うそのもうけ話などで出資を募る「利殖勧誘事件」を巡り、昨年1年間に全国の警察に相談を寄せた30歳未満の若者が593人に上り、2017年の約5倍に増えたことが警察庁のまとめでわかった。18歳への成人年齢引き下げで契約を巡るトラブルが増える懸念があり、警察庁が注意を呼びかけている。
警察庁によると、利殖勧誘事件は、投資ファンドや外国為替証拠金取引(FX取引)に出資すれば高配当を得られるなどとうたうものが典型的だ。最近では、値動きが大きい暗号資産や海外への投資に絡んだ事件が目立っている。

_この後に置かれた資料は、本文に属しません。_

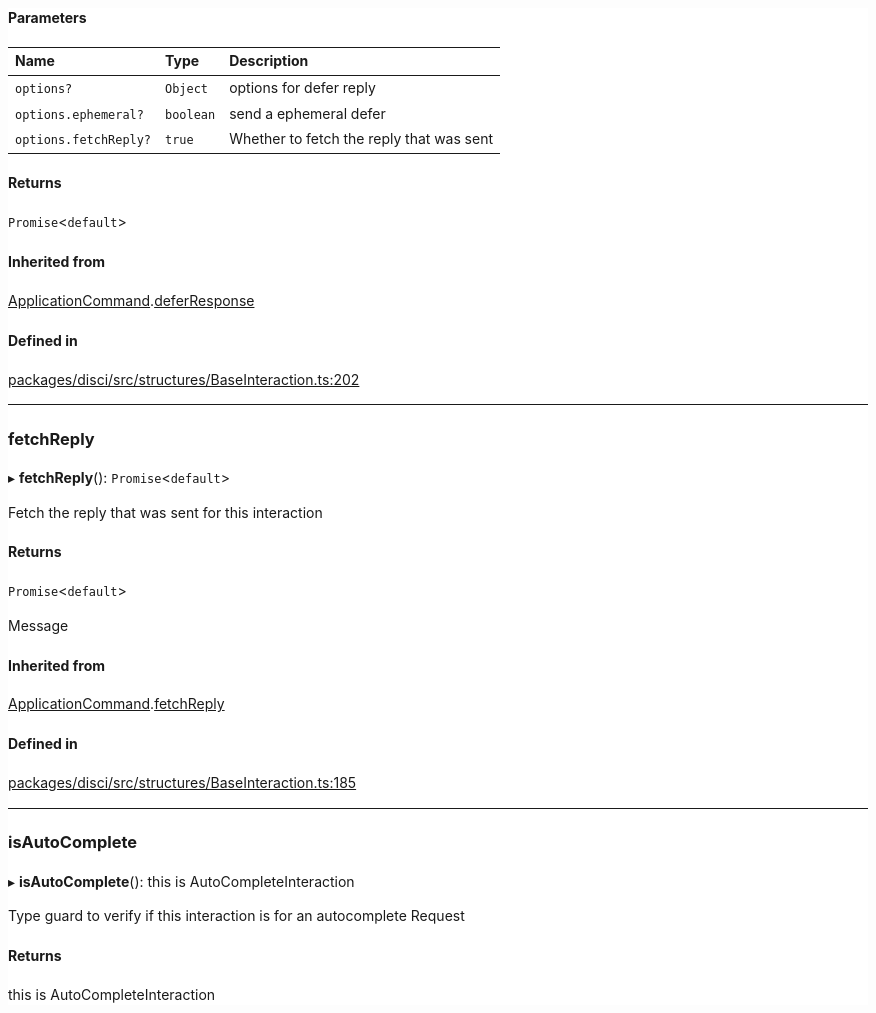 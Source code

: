 #### Parameters

| Name | Type | Description |
| :------ | :------ | :------ |
| `options?` | `Object` | options for defer reply |
| `options.ephemeral?` | `boolean` | send a ephemeral defer |
| `options.fetchReply?` | ``true`` | Whether to fetch the reply that was sent |

#### Returns

`Promise`<`default`\>

#### Inherited from

[ApplicationCommand](ApplicationCommand.md).[deferResponse](ApplicationCommand.md#deferresponse)

#### Defined in

[packages/disci/src/structures/BaseInteraction.ts:202](https://github.com/typicalninja493/disci/blob/96876f6/packages/disci/src/structures/BaseInteraction.ts#L202)

___

### fetchReply

▸ **fetchReply**(): `Promise`<`default`\>

Fetch the reply that was sent for this interaction

#### Returns

`Promise`<`default`\>

Message

#### Inherited from

[ApplicationCommand](ApplicationCommand.md).[fetchReply](ApplicationCommand.md#fetchreply)

#### Defined in

[packages/disci/src/structures/BaseInteraction.ts:185](https://github.com/typicalninja493/disci/blob/96876f6/packages/disci/src/structures/BaseInteraction.ts#L185)

___

### isAutoComplete

▸ **isAutoComplete**(): this is AutoCompleteInteraction

Type guard to verify if this interaction is for an autocomplete Request

#### Returns

this is AutoCompleteInteraction

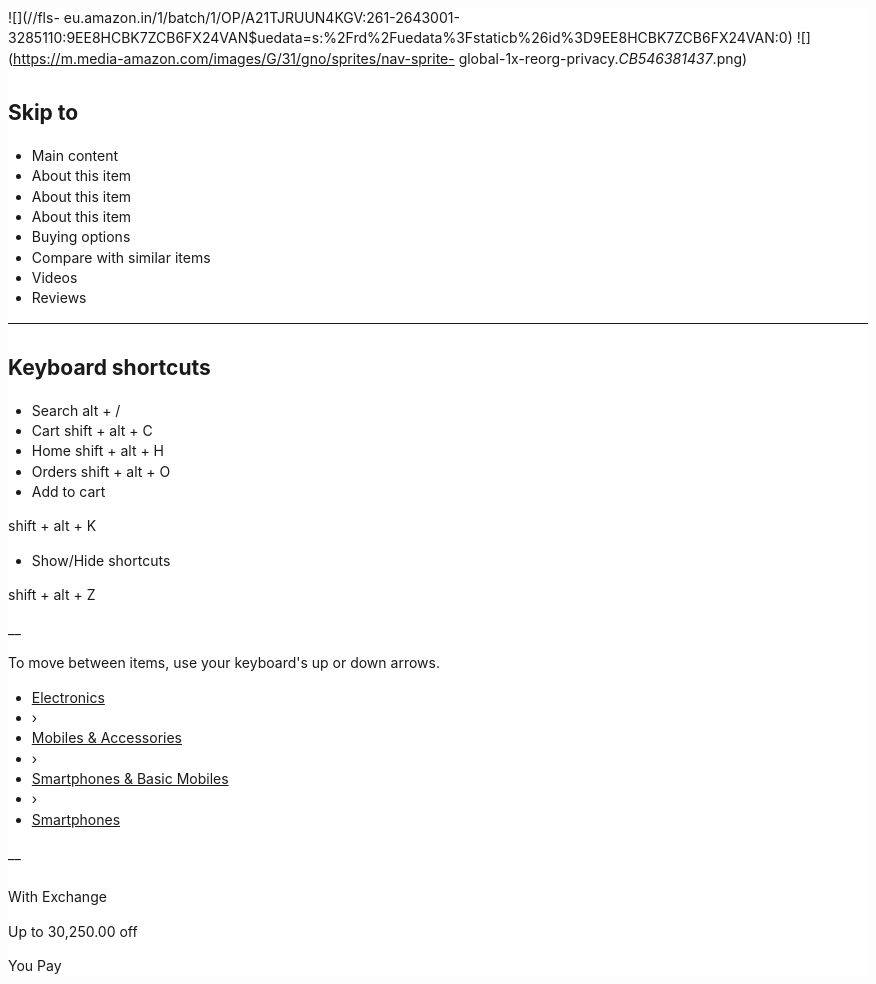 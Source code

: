 ![](//fls-
eu.amazon.in/1/batch/1/OP/A21TJRUUN4KGV:261-2643001-3285110:9EE8HCBK7ZCB6FX24VAN$uedata=s:%2Frd%2Fuedata%3Fstaticb%26id%3D9EE8HCBK7ZCB6FX24VAN:0)
![](https://m.media-amazon.com/images/G/31/gno/sprites/nav-sprite-
global-1x-reorg-privacy._CB546381437_.png)

## Skip to

  * Main content 
  * About this item 
  * About this item 
  * About this item 
  * Buying options 
  * Compare with similar items 
  * Videos 
  * Reviews 

* * *

##  Keyboard shortcuts

  * Search alt + /
  * Cart shift + alt + C
  * Home shift + alt + H
  * Orders shift + alt + O
  * Add to cart

shift + alt + K

  * Show/Hide shortcuts

shift + alt + Z

__

To move between items, use your keyboard's up or down arrows.

  * [Electronics](/electronics/b/ref=dp_bc_1?ie=UTF8&node=976419031)
  * ›
  * [Mobiles & Accessories](/mobile-phones/b/ref=dp_bc_2?ie=UTF8&node=1389401031)
  * ›
  * [Smartphones & Basic Mobiles](/smartphones-basic-mobiles/b/ref=dp_bc_3?ie=UTF8&node=1389432031)
  * ›
  * [Smartphones](/Smartphones/b/ref=dp_bc_4?ie=UTF8&node=1805560031)

__

#####

With Exchange

Up to  30,250.00 off

You Pay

インターネットのブログやSNSで投資を募る手法が広まり、若年層が「金が戻ってこない」などと被害を訴えるケースが多い。30歳未満の若者から警察への相談は17年の124人から年々増え、昨年は593人となった。全体の相談数も17年の1314人から昨年は3109人に増えた。
警視庁が昨年11月に金融商品取引法違反容疑で摘発した男らは、ネット動画で「大金を稼いだ」と成功をアピールする手口で約650億円相当の暗号資産を集めたとされるが、多くの顧客が出入金を行えなくなったという。こうした利殖勧誘事件の摘発は昨年、統計を取り始めた10年以降で最多の46件に上った。
4月から18、19歳が成人となり、自分の意思で契約を結べるようになった。警察庁は「関係機関と連携して被害防止や啓発に努めていく」としている。